YOUR INSTRUCTIONS. Copy each record exactly as it reads, leaving out any pictures it holds.

Items from a data source:
*** Block opens ***

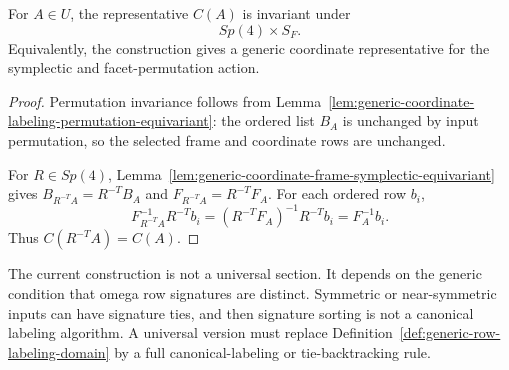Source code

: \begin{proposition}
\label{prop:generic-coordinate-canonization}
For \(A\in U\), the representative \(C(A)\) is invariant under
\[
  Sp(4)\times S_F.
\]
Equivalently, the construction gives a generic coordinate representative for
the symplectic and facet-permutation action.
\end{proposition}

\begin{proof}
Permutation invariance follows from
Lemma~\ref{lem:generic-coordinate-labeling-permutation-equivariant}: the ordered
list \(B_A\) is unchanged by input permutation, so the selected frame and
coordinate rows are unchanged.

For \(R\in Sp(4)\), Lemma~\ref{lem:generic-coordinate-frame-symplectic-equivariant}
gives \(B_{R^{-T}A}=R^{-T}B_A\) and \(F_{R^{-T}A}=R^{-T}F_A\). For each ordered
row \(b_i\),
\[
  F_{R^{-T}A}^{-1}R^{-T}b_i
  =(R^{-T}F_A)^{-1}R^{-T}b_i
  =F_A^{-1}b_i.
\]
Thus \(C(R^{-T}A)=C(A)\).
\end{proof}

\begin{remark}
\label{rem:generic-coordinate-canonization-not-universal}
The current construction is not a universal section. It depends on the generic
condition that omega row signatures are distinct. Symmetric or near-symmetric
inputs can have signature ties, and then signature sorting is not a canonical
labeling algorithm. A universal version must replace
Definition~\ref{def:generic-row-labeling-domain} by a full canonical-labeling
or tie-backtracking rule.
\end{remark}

*** Block closes ***

TASK RESULT.
Source code

: \begin{proposition}
\label{prop:generic-coordinate-canonization}
For \(A\in U\), the representative \(C(A)\) is invariant under
\[
  Sp(4)\times S_F.
\]
Equivalently, the construction gives a generic coordinate representative for
the symplectic and facet-permutation action.
\end{proposition}

\begin{proof}
Permutation invariance follows from
Lemma~\ref{lem:generic-coordinate-labeling-permutation-equivariant}: the ordered
list \(B_A\) is unchanged by input permutation, so the selected frame and
coordinate rows are unchanged.

For \(R\in Sp(4)\), Lemma~\ref{lem:generic-coordinate-frame-symplectic-equivariant}
gives \(B_{R^{-T}A}=R^{-T}B_A\) and \(F_{R^{-T}A}=R^{-T}F_A\). For each ordered
row \(b_i\),
\[
  F_{R^{-T}A}^{-1}R^{-T}b_i
  =(R^{-T}F_A)^{-1}R^{-T}b_i
  =F_A^{-1}b_i.
\]
Thus \(C(R^{-T}A)=C(A)\).
\end{proof}

\begin{remark}
\label{rem:generic-coordinate-canonization-not-universal}
The current construction is not a universal section. It depends on the generic
condition that omega row signatures are distinct. Symmetric or near-symmetric
inputs can have signature ties, and then signature sorting is not a canonical
labeling algorithm. A universal version must replace
Definition~\ref{def:generic-row-labeling-domain} by a full canonical-labeling
or tie-backtracking rule.
\end{remark}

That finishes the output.